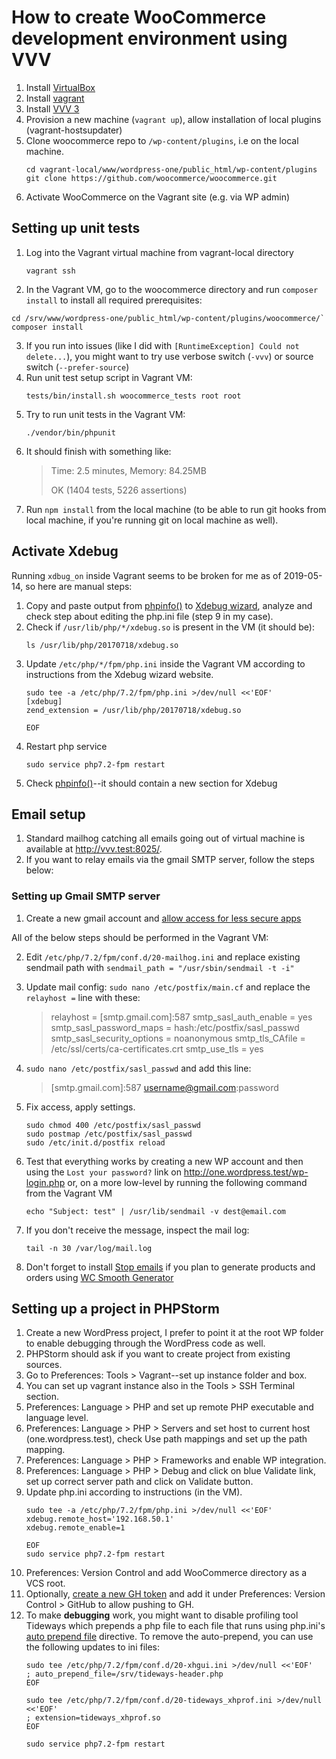 # How to create WooCommerce development environment using VVV

1. Install [VirtualBox](https://www.virtualbox.org/)
2. Install [vagrant](https://www.vagrantup.com/)
3. Install [VVV 3](https://varyingvagrantvagrants.org/docs/en-US/installation/)
4. Provision a new machine (`vagrant up`), allow installation of local plugins (vagrant-hostsupdater)
9. Clone woocommerce repo to `/wp-content/plugins`, i.e on the local machine. 
    ```bash=
    cd vagrant-local/www/wordpress-one/public_html/wp-content/plugins
    git clone https://github.com/woocommerce/woocommerce.git
    ```
6. Activate WooCommerce on the Vagrant site (e.g. via WP admin)

## Setting up unit tests

1. Log into the Vagrant virtual machine from vagrant-local directory
    ```bash=
    vagrant ssh
    ```
2. In the Vagrant VM, go to the woocommerce directory and run `composer install` to install all required prerequisites:
```bash=
cd /srv/www/wordpress-one/public_html/wp-content/plugins/woocommerce/`
composer install
```
3.   If you run into issues (like I did with `[RuntimeException] Could not delete...`), you might want to try use verbose switch (`-vvv`) or source switch (`--prefer-source`)
4. Run unit test setup script in Vagrant VM: 
    ```bash=
    tests/bin/install.sh woocommerce_tests root root
    ```
5. Try to run unit tests in the Vagrant VM: 
    ```bash=
    ./vendor/bin/phpunit
    ```
7. It should finish with something like:
    > Time: 2.5 minutes, Memory: 84.25MB
    >
    > OK (1404 tests, 5226 assertions)
8. Run `npm install` from the local machine (to be able to run git hooks from local machine, if you're running git on local machine as well).

## Activate Xdebug
Running `xdbug_on` inside Vagrant seems to be broken for me as of 2019-05-14, so here are manual steps:

1. Copy and paste output from [phpinfo()](http://vvv.test/phpinfo/) to [Xdebug wizard](https://xdebug.org/wizard.php), analyze and check step about editing the php.ini file (step 9 in my case).
2. Check if `/usr/lib/php/*/xdebug.so` is present in the VM (it should be):
    ```bash=
    ls /usr/lib/php/20170718/xdebug.so
    ```
4. Update `/etc/php/*/fpm/php.ini` inside the Vagrant VM according to instructions from the Xdebug wizard website.
    ```bash=
    sudo tee -a /etc/php/7.2/fpm/php.ini >/dev/null <<'EOF'
    [xdebug]
    zend_extension = /usr/lib/php/20170718/xdebug.so

    EOF
    ```
6. Restart php service
    ```bash=
    sudo service php7.2-fpm restart
    ```
8. Check [phpinfo()](http://vvv.test/phpinfo/)--it should contain a new section for Xdebug

## Email setup
1. Standard mailhog catching all emails going out of virtual machine is available at http://vvv.test:8025/.
2. If you want to relay emails via the gmail SMTP server, follow the steps below:

### Setting up Gmail SMTP server

1. Create a new gmail account and [allow access for less secure apps](https://support.google.com/accounts/answer/6010255?hl=en)

All of the below steps should be performed in the Vagrant VM:

2. Edit `/etc/php/7.2/fpm/conf.d/20-mailhog.ini` and replace existing sendmail path with `sendmail_path = "/usr/sbin/sendmail -t -i"`
3. Update mail config: `sudo nano /etc/postfix/main.cf` and replace the `relayhost =` line with these:
    
    > relayhost = [smtp.gmail.com]:587
    > smtp_sasl_auth_enable = yes
    > smtp_sasl_password_maps = hash:/etc/postfix/sasl_passwd
    > smtp_sasl_security_options = noanonymous
    > smtp_tls_CAfile = /etc/ssl/certs/ca-certificates.crt
    > smtp_use_tls = yes
    
4. `sudo nano /etc/postfix/sasl_passwd` and add this line:
    
    > [smtp.gmail.com]:587 username@gmail.com:password
    
5. Fix access, apply settings.
    ```bash=
    sudo chmod 400 /etc/postfix/sasl_passwd
    sudo postmap /etc/postfix/sasl_passwd
    sudo /etc/init.d/postfix reload
    ```
6. Test that everything works by creating a new WP account and then using the `Lost your password?` link on http://one.wordpress.test/wp-login.php or, on a more low-level by running the following command from the Vagrant VM 
    ```bash=
    echo "Subject: test" | /usr/lib/sendmail -v dest@email.com
    ```
7. If you don't receive the message, inspect the mail log:
    ```bash=
    tail -n 30 /var/log/mail.log
    ```
8. Don't forget to install [Stop emails](https://wordpress.org/plugins/stop-emails/) if you plan to generate products and orders using [WC Smooth Generator](https://github.com/woocommerce/wc-smooth-generator)



## Setting up a project in PHPStorm
1. Create a new WordPress project, I prefer to point it at the root WP folder to enable debugging through the WordPress code as well. 
2. PHPStorm should ask if you want to create project from existing sources.
3. Go to Preferences: Tools > Vagrant--set up instance folder and box.
4. You can set up vagrant instance also in the Tools > SSH Terminal section.
5. Preferences:  Language > PHP and set up remote PHP executable and language level.
7. Preferences:  Language > PHP > Servers and set host to current host (one.wordpress.test), check Use path mappings and set up the path mapping.
8. Preferences:  Language > PHP > Frameworks and enable WP integration.
9. Preferences:  Language > PHP > Debug and click on blue Validate link, set up correct server path and click on Validate button.
10. Update php.ini according to instructions (in the VM).
    ```bash=
    sudo tee -a /etc/php/7.2/fpm/php.ini >/dev/null <<'EOF'
    xdebug.remote_host='192.168.50.1'
    xdebug.remote_enable=1

    EOF
    sudo service php7.2-fpm restart
    ```
10. Preferences: Version Control and add WooCommerce directory as a VCS root.
11. Optionally, [create a new GH token](https://github.com/settings/tokens) and add it under Preferences: Version Control > GitHub to allow pushing to GH.
13. To make **debugging** work, you might want to disable profiling tool Tideways which prepends a php file to each file that runs using php.ini's [auto prepend file](https://www.php.net/manual/en/ini.core.php#ini.auto-prepend-file) directive. To remove the auto-prepend, you can use the following updates to ini files:
    ```bash=
    sudo tee /etc/php/7.2/fpm/conf.d/20-xhgui.ini >/dev/null <<'EOF'
    ; auto_prepend_file=/srv/tideways-header.php
    EOF

    sudo tee /etc/php/7.2/fpm/conf.d/20-tideways_xhprof.ini >/dev/null <<'EOF'
    ; extension=tideways_xhprof.so
    EOF

    sudo service php7.2-fpm restart
    ```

--------------------

# [How to complete this task]
What lines in the material above hold the string "access"? List them.

# [Task answer]
1. Create a new gmail account and [allow access for less secure apps](https://support.google.com/accounts/answer/6010255?hl=en)
5. Fix access, apply settings.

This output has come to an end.